Tereza has been organising her work online in a manner that is more than just a photographic method. She presents the viewer with an incomplete alphabet, wherein each letter from A–Z will eventually be ascribed a word. For now, the words she has chosen (or that have chosen her) are ascribed an image or a set of images. They relate in as much as she is their creator. These words will come to form her own alphabet, one that over time will represent how she collected, catalogued, and made sense of her own experience. We are all working through our own terms, themes, and myths, but most of us do not attempt to manifest them tangibly in real time.

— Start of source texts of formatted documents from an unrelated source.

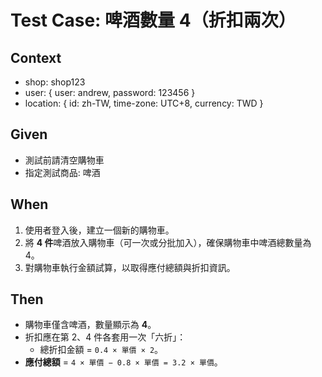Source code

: # Test Case: 啤酒數量 4（折扣兩次）

## Context

- shop: shop123  
- user: { user: andrew, password: 123456 }  
- location: { id: zh-TW, time-zone: UTC+8, currency: TWD }  

## Given

- 測試前請清空購物車  
- 指定測試商品: 啤酒

## When

1. 使用者登入後，建立一個新的購物車。  
2. 將 **4 件**啤酒放入購物車（可一次或分批加入），確保購物車中啤酒總數量為 4。  
3. 對購物車執行金額試算，以取得應付總額與折扣資訊。  

## Then 

- 購物車僅含啤酒，數量顯示為 **4**。  
- 折扣應在第 2、4 件各套用一次「六折」：  
  - 總折扣金額 = `0.4 × 單價 × 2`。  
- **應付總額** = `4 × 單價 − 0.8 × 單價 = 3.2 × 單價`。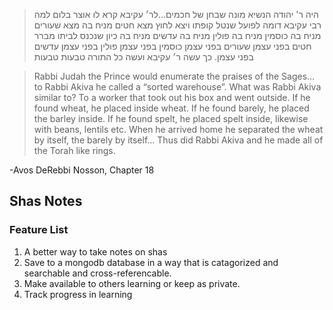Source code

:> היה ר' יהודה הנשיא מונה שבחן של חכמים...לר׳ עקיבא קרא לו אוצר בלום למה רבי עקיבא דומה לפועל שנטל קופתו ויצא לחוץ מצא חטים מניח בה מצא שעורים מניח בה כוסמין מניח בה פולין מניח בה עדשים מניח בה כיון שנכנס לביתו מברר חטים בפני עצמן שעורים בפני עצמן כוסמין בפני עצמן פולין בפני עצמן עדשים בפני עצמן. כך עשה ר׳ עקיבא ועשה כל התורה 
טבעות טבעות
 
> Rabbi Judah the Prince would enumerate the praises of the Sages… to Rabbi Akiva he called a “sorted warehouse”. What was Rabbi Akiva similar to? To a worker that took out his box and went outside. If he found wheat, he placed inside wheat. If he found barely, he placed the barley inside. If he found spelt, he placed spelt inside, likewise with beans, lentils etc. When he arrived home he separated the wheat by itself, the barely by itself… Thus did Rabbi Akiva and he made all of the Torah like rings.

-Avos DeRebbi Nosson, Chapter 18


## Shas Notes
### Feature List
1. A better way to take notes on shas
2. Save to a mongodb database in a way that is catagorized and searchable and cross-referencable.
3. Make available to others learning or keep as private.
4. Track progress in learning
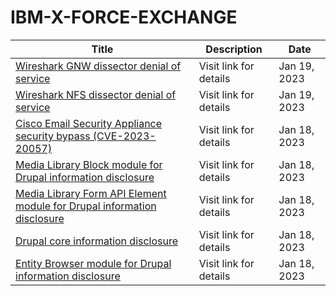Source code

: 

# IBM-X-FORCE-EXCHANGE

 |Title|Description|Date|
 |---|---|---|
 |[Wireshark GNW dissector denial of service](https://exchange.xforce.ibmcloud.com/activity/list?filter=Vulnerabilities)|Visit link for details|Jan 19, 2023|
 |[Wireshark NFS dissector denial of service](https://exchange.xforce.ibmcloud.com/activity/list?filter=Vulnerabilities)|Visit link for details|Jan 19, 2023|
 |[Cisco Email Security Appliance security bypass (CVE-2023-20057)](https://exchange.xforce.ibmcloud.com/activity/list?filter=Vulnerabilities)|Visit link for details|Jan 18, 2023|
 |[Media Library Block module for Drupal information disclosure](https://exchange.xforce.ibmcloud.com/activity/list?filter=Vulnerabilities)|Visit link for details|Jan 18, 2023|
 |[Media Library Form API Element module for Drupal information disclosure](https://exchange.xforce.ibmcloud.com/activity/list?filter=Vulnerabilities)|Visit link for details|Jan 18, 2023|
 |[Drupal core information disclosure](https://exchange.xforce.ibmcloud.com/activity/list?filter=Vulnerabilities)|Visit link for details|Jan 18, 2023|
 |[Entity Browser module for Drupal information disclosure](https://exchange.xforce.ibmcloud.com/activity/list?filter=Vulnerabilities)|Visit link for details|Jan 18, 2023|
 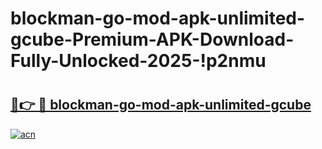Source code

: # blockman-go-mod-apk-unlimited-gcube-Premium-APK-Download-Fully-Unlocked-2025-!p2nmu

# <h2><a href="https://hyx684.esa.edu.pl?title=blockman-go-mod-apk-unlimited-gcube&ref=p2nmu">🔗👉 🔴 blockman-go-mod-apk-unlimited-gcube</a></h2>

[![acn](https://github.com/user-attachments/assets/0f9c940e-d8b0-45ae-aac7-cd30a18b3e1c)](https://hyx684.esa.edu.pl?title=blockman-go-mod-apk-unlimited-gcube&ref=p2nmu)

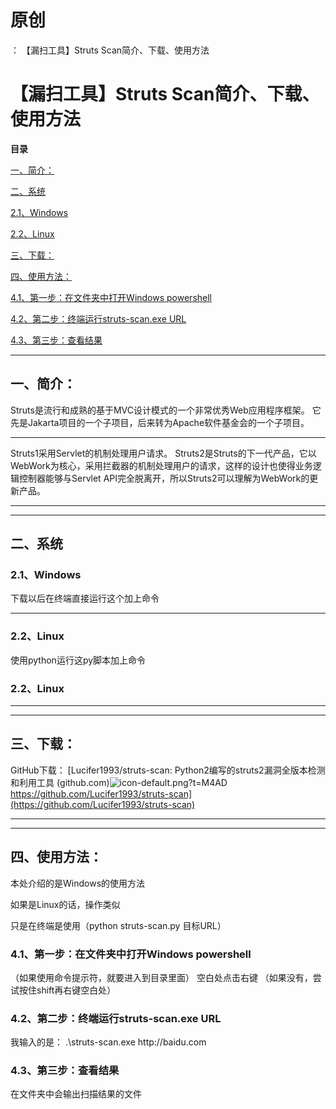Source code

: # 原创
：  【漏扫工具】Struts Scan简介、下载、使用方法

# 【漏扫工具】Struts Scan简介、下载、使用方法

**目录**

[一、简介：](#%E4%B8%80%E3%80%81%E7%AE%80%E4%BB%8B%EF%BC%9A)

[二、系统](#%E4%BA%8C%E3%80%81%E7%B3%BB%E7%BB%9F)

[2.1、Windows](#2.1%E3%80%81Windows)

[2.2、Linux](#2.2%E3%80%81Linux)

[三、下载：](#%E4%B8%89%E3%80%81%E4%B8%8B%E8%BD%BD%EF%BC%9A)

[四、使用方法：](#%E5%9B%9B%E3%80%81%E4%BD%BF%E7%94%A8%E6%96%B9%E6%B3%95%EF%BC%9A)

[4.1、第一步：在文件夹中打开Windows powershell](#4.1%E3%80%81%E7%AC%AC%E4%B8%80%E6%AD%A5%EF%BC%9A%E5%9C%A8%E6%96%87%E4%BB%B6%E5%A4%B9%E4%B8%AD%E6%89%93%E5%BC%80Windows%20powershell)

[4.2、第二步：终端运行struts-scan.exe URL](#4.2%E3%80%81%E7%AC%AC%E4%BA%8C%E6%AD%A5%EF%BC%9A%E7%BB%88%E7%AB%AF%E8%BF%90%E8%A1%8Cstruts-scan.exe%20URL)

[4.3、第三步：查看结果](#4.3%E3%80%81%E7%AC%AC%E4%B8%89%E6%AD%A5%EF%BC%9A%E6%9F%A5%E7%9C%8B%E7%BB%93%E6%9E%9C)

---


## 一、简介：

> 
Struts是流行和成熟的基于MVC设计模式的一个非常优秀Web应用程序框架。
它先是Jakarta项目的一个子项目，后来转为Apache软件基金会的一个子项目。
<hr/>
Struts1采用Servlet的机制处理用户请求。
Struts2是Struts的下一代产品，它以WebWork为核心，采用拦截器的机制处理用户的请求，这样的设计也使得业务逻辑控制器能够与Servlet API完全脱离开，所以Struts2可以理解为WebWork的更新产品。


---


---


## 二、系统

> 
<h3>2.1、Windows</h3>
下载以后在终端直接运行这个加上命令


<hr/>
<h3>2.2、Linux</h3>
使用python运行这py脚本加上命令




### 2.2、Linux

---


---


## 三、下载：

> 
GitHub下载：
[Lucifer1993/struts-scan: Python2编写的struts2漏洞全版本检测和利用工具 (github.com)<img alt="icon-default.png?t=M4AD" src="https://csdnimg.cn/release/blog_editor_html/release2.1.3/ckeditor/plugins/CsdnLink/icons/icon-default.png?t=M4AD"/>https://github.com/Lucifer1993/struts-scan](https://github.com/Lucifer1993/struts-scan)




---


---


## 四、使用方法：

​​本处介绍的是Windows的使用方法

如果是Linux的话，操作类似

只是在终端是使用（python struts-scan.py 目标URL）

> 
<h3>4.1、第一步：在文件夹中打开Windows powershell</h3>
（如果使用命令提示符，就要进入到目录里面）
空白处点击右键
（如果没有，尝试按住shift再右键空白处）




> 
<h3>4.2、第二步：终端运行struts-scan.exe URL</h3>
我输入的是：
.\struts-scan.exe http://baidu.com




> 
<h3>4.3、第三步：查看结果</h3>
在文件夹中会输出扫描结果的文件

She shoots in monochrome, refreshing in a sea of colour flash. Her images are subtle clues that will lead towards her own inevitable. Her scenes are majestic but never overt. The rocks are grand, Mars-like, with few signs of life. The space she inhabits is timeless: we are looking at a white castle atop a jagged edge that sprouts out of messy flora and a calm, dark water. She shoots orange trees at night, subverting the idea of fruition. We sit in Freud’s chair and wear his glasses; we touch his paperweights, flip through and smell the pages of his old hardcover books. The caves are intimidating, pitch-black and engulfing, but she goes in anyway.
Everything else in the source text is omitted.